WHAT IS EXPECTED:
In the records below, the line with "Ganondorf, The King of Evil has" opens the range and the line with "Network Compatible (unless" closes it; print that range exactly and nothing else.

RECORDS TO USE:
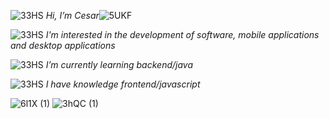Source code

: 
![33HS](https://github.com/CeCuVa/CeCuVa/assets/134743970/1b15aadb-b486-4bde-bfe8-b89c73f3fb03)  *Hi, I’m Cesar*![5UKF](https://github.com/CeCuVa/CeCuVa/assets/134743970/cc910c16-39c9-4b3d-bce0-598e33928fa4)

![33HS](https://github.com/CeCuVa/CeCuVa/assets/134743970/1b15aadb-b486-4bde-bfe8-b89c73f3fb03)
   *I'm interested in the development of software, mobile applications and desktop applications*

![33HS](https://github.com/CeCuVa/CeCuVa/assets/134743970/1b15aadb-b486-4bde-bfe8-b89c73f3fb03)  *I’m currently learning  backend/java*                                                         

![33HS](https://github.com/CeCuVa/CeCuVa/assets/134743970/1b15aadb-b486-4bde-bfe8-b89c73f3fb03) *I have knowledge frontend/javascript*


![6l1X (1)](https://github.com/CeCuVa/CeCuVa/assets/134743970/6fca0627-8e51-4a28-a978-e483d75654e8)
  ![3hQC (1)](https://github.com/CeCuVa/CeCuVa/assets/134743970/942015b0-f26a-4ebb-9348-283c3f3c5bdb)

--

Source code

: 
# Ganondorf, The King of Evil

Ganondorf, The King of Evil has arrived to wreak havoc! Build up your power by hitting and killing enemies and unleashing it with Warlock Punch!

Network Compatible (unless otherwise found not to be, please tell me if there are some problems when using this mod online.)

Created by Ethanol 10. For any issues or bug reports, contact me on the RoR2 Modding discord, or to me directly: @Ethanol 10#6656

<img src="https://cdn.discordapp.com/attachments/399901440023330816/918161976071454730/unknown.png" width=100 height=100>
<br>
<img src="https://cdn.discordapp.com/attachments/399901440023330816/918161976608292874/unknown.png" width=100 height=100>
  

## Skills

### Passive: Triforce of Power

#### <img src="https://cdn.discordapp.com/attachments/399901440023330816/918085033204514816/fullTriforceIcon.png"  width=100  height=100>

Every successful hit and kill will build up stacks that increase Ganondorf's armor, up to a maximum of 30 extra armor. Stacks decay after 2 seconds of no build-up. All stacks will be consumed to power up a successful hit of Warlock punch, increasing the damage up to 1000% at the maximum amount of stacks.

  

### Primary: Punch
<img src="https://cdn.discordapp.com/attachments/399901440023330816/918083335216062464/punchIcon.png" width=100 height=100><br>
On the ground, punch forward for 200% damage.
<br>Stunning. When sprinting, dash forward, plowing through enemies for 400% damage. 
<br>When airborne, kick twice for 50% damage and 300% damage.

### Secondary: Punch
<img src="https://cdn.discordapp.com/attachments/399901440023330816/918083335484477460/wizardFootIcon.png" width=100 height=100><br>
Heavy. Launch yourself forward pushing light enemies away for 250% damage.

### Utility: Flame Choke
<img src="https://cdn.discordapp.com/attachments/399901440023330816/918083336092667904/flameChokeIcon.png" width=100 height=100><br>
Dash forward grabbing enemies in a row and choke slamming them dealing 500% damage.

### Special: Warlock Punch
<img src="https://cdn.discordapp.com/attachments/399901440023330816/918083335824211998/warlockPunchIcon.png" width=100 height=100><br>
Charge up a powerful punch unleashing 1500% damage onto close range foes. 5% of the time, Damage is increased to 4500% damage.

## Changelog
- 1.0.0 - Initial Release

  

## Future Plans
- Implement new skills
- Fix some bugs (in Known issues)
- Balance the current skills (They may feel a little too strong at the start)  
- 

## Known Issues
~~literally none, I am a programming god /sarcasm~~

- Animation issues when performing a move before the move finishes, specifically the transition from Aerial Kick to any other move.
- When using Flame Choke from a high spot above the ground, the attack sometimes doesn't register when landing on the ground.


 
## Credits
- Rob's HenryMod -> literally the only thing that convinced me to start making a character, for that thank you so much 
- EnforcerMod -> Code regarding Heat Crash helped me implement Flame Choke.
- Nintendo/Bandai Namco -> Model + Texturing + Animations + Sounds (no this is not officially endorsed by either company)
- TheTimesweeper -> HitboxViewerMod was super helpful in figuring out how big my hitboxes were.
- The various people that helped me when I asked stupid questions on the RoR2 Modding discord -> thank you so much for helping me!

EXPECTED ANSWER:
Ganondorf, The King of Evil has arrived to wreak havoc! Build up your power by hitting and killing enemies and unleashing it with Warlock Punch!

Network Compatible (unless otherwise found not to be, please tell me if there are some problems when using this mod online.)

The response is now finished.